This weird galaxy is missing all of its dark matter and scientists can't explain it
Theory predicts that sparse galaxies have to be held together by dark matter.
Astronomers are wondering what holds together a distant galaxy that appears to contain no trace of dark matter.
The galaxy, called AGC 114905, is located some 250 million light-years away from Earth and is about as large as the Milky Way. This distant galaxy, however, contains a thousand times fewer stars than our galactic home.
According to theoretical models, such sparse galaxies must be held together by dark matter, the mysterious invisible stuff that according to estimates makes up about 85% of all matter in the universe. But when astronomers measured AGC 114905 using the Very Large Array in New Mexico, they found that this strange galaxy contains absolutely none.

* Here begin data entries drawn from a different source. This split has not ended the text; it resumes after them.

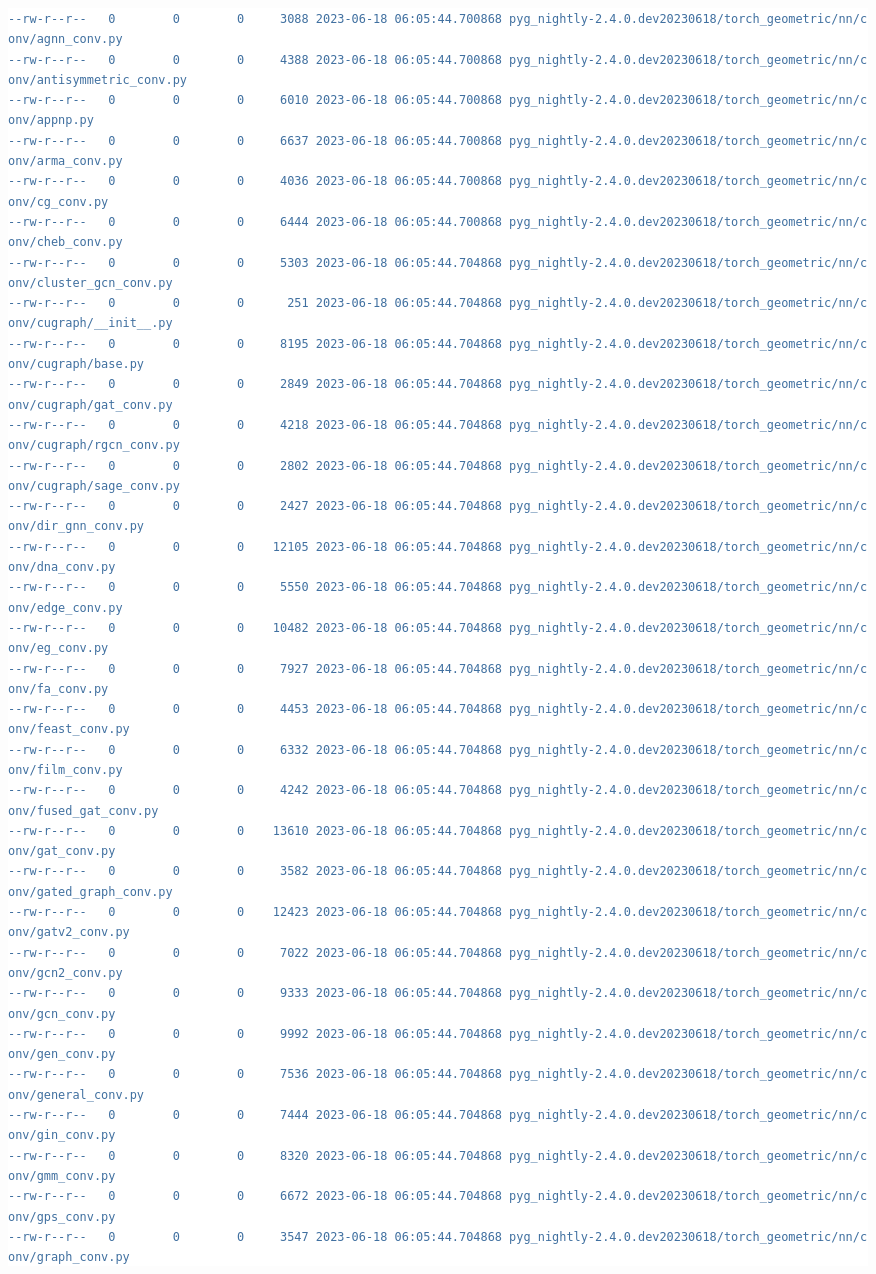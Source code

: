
 ```diff
--rw-r--r--   0        0        0     3088 2023-06-18 06:05:44.700868 pyg_nightly-2.4.0.dev20230618/torch_geometric/nn/conv/agnn_conv.py
--rw-r--r--   0        0        0     4388 2023-06-18 06:05:44.700868 pyg_nightly-2.4.0.dev20230618/torch_geometric/nn/conv/antisymmetric_conv.py
--rw-r--r--   0        0        0     6010 2023-06-18 06:05:44.700868 pyg_nightly-2.4.0.dev20230618/torch_geometric/nn/conv/appnp.py
--rw-r--r--   0        0        0     6637 2023-06-18 06:05:44.700868 pyg_nightly-2.4.0.dev20230618/torch_geometric/nn/conv/arma_conv.py
--rw-r--r--   0        0        0     4036 2023-06-18 06:05:44.700868 pyg_nightly-2.4.0.dev20230618/torch_geometric/nn/conv/cg_conv.py
--rw-r--r--   0        0        0     6444 2023-06-18 06:05:44.700868 pyg_nightly-2.4.0.dev20230618/torch_geometric/nn/conv/cheb_conv.py
--rw-r--r--   0        0        0     5303 2023-06-18 06:05:44.704868 pyg_nightly-2.4.0.dev20230618/torch_geometric/nn/conv/cluster_gcn_conv.py
--rw-r--r--   0        0        0      251 2023-06-18 06:05:44.704868 pyg_nightly-2.4.0.dev20230618/torch_geometric/nn/conv/cugraph/__init__.py
--rw-r--r--   0        0        0     8195 2023-06-18 06:05:44.704868 pyg_nightly-2.4.0.dev20230618/torch_geometric/nn/conv/cugraph/base.py
--rw-r--r--   0        0        0     2849 2023-06-18 06:05:44.704868 pyg_nightly-2.4.0.dev20230618/torch_geometric/nn/conv/cugraph/gat_conv.py
--rw-r--r--   0        0        0     4218 2023-06-18 06:05:44.704868 pyg_nightly-2.4.0.dev20230618/torch_geometric/nn/conv/cugraph/rgcn_conv.py
--rw-r--r--   0        0        0     2802 2023-06-18 06:05:44.704868 pyg_nightly-2.4.0.dev20230618/torch_geometric/nn/conv/cugraph/sage_conv.py
--rw-r--r--   0        0        0     2427 2023-06-18 06:05:44.704868 pyg_nightly-2.4.0.dev20230618/torch_geometric/nn/conv/dir_gnn_conv.py
--rw-r--r--   0        0        0    12105 2023-06-18 06:05:44.704868 pyg_nightly-2.4.0.dev20230618/torch_geometric/nn/conv/dna_conv.py
--rw-r--r--   0        0        0     5550 2023-06-18 06:05:44.704868 pyg_nightly-2.4.0.dev20230618/torch_geometric/nn/conv/edge_conv.py
--rw-r--r--   0        0        0    10482 2023-06-18 06:05:44.704868 pyg_nightly-2.4.0.dev20230618/torch_geometric/nn/conv/eg_conv.py
--rw-r--r--   0        0        0     7927 2023-06-18 06:05:44.704868 pyg_nightly-2.4.0.dev20230618/torch_geometric/nn/conv/fa_conv.py
--rw-r--r--   0        0        0     4453 2023-06-18 06:05:44.704868 pyg_nightly-2.4.0.dev20230618/torch_geometric/nn/conv/feast_conv.py
--rw-r--r--   0        0        0     6332 2023-06-18 06:05:44.704868 pyg_nightly-2.4.0.dev20230618/torch_geometric/nn/conv/film_conv.py
--rw-r--r--   0        0        0     4242 2023-06-18 06:05:44.704868 pyg_nightly-2.4.0.dev20230618/torch_geometric/nn/conv/fused_gat_conv.py
--rw-r--r--   0        0        0    13610 2023-06-18 06:05:44.704868 pyg_nightly-2.4.0.dev20230618/torch_geometric/nn/conv/gat_conv.py
--rw-r--r--   0        0        0     3582 2023-06-18 06:05:44.704868 pyg_nightly-2.4.0.dev20230618/torch_geometric/nn/conv/gated_graph_conv.py
--rw-r--r--   0        0        0    12423 2023-06-18 06:05:44.704868 pyg_nightly-2.4.0.dev20230618/torch_geometric/nn/conv/gatv2_conv.py
--rw-r--r--   0        0        0     7022 2023-06-18 06:05:44.704868 pyg_nightly-2.4.0.dev20230618/torch_geometric/nn/conv/gcn2_conv.py
--rw-r--r--   0        0        0     9333 2023-06-18 06:05:44.704868 pyg_nightly-2.4.0.dev20230618/torch_geometric/nn/conv/gcn_conv.py
--rw-r--r--   0        0        0     9992 2023-06-18 06:05:44.704868 pyg_nightly-2.4.0.dev20230618/torch_geometric/nn/conv/gen_conv.py
--rw-r--r--   0        0        0     7536 2023-06-18 06:05:44.704868 pyg_nightly-2.4.0.dev20230618/torch_geometric/nn/conv/general_conv.py
--rw-r--r--   0        0        0     7444 2023-06-18 06:05:44.704868 pyg_nightly-2.4.0.dev20230618/torch_geometric/nn/conv/gin_conv.py
--rw-r--r--   0        0        0     8320 2023-06-18 06:05:44.704868 pyg_nightly-2.4.0.dev20230618/torch_geometric/nn/conv/gmm_conv.py
--rw-r--r--   0        0        0     6672 2023-06-18 06:05:44.704868 pyg_nightly-2.4.0.dev20230618/torch_geometric/nn/conv/gps_conv.py
--rw-r--r--   0        0        0     3547 2023-06-18 06:05:44.704868 pyg_nightly-2.4.0.dev20230618/torch_geometric/nn/conv/graph_conv.py
```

Gallery: Dark matter throughout the universe
The team, led by Pavel Mancera Piña, an astronomer at the University of Groningen in the Netherlands and the Netherlands Institute for Radio Astronomy (ASTRON), didn't choose to study AGC 114905 by chance.
Previous observations indicated that this galaxy, as well as five others, might be very poor in dark matter. But the findings were so at odds with theory that Mancera Piña and his colleagues decided to measure again.
However, even after 40 hours of measurements with one of the most powerful radio telescopes in the world, the researchers found no dark matter whatsoever.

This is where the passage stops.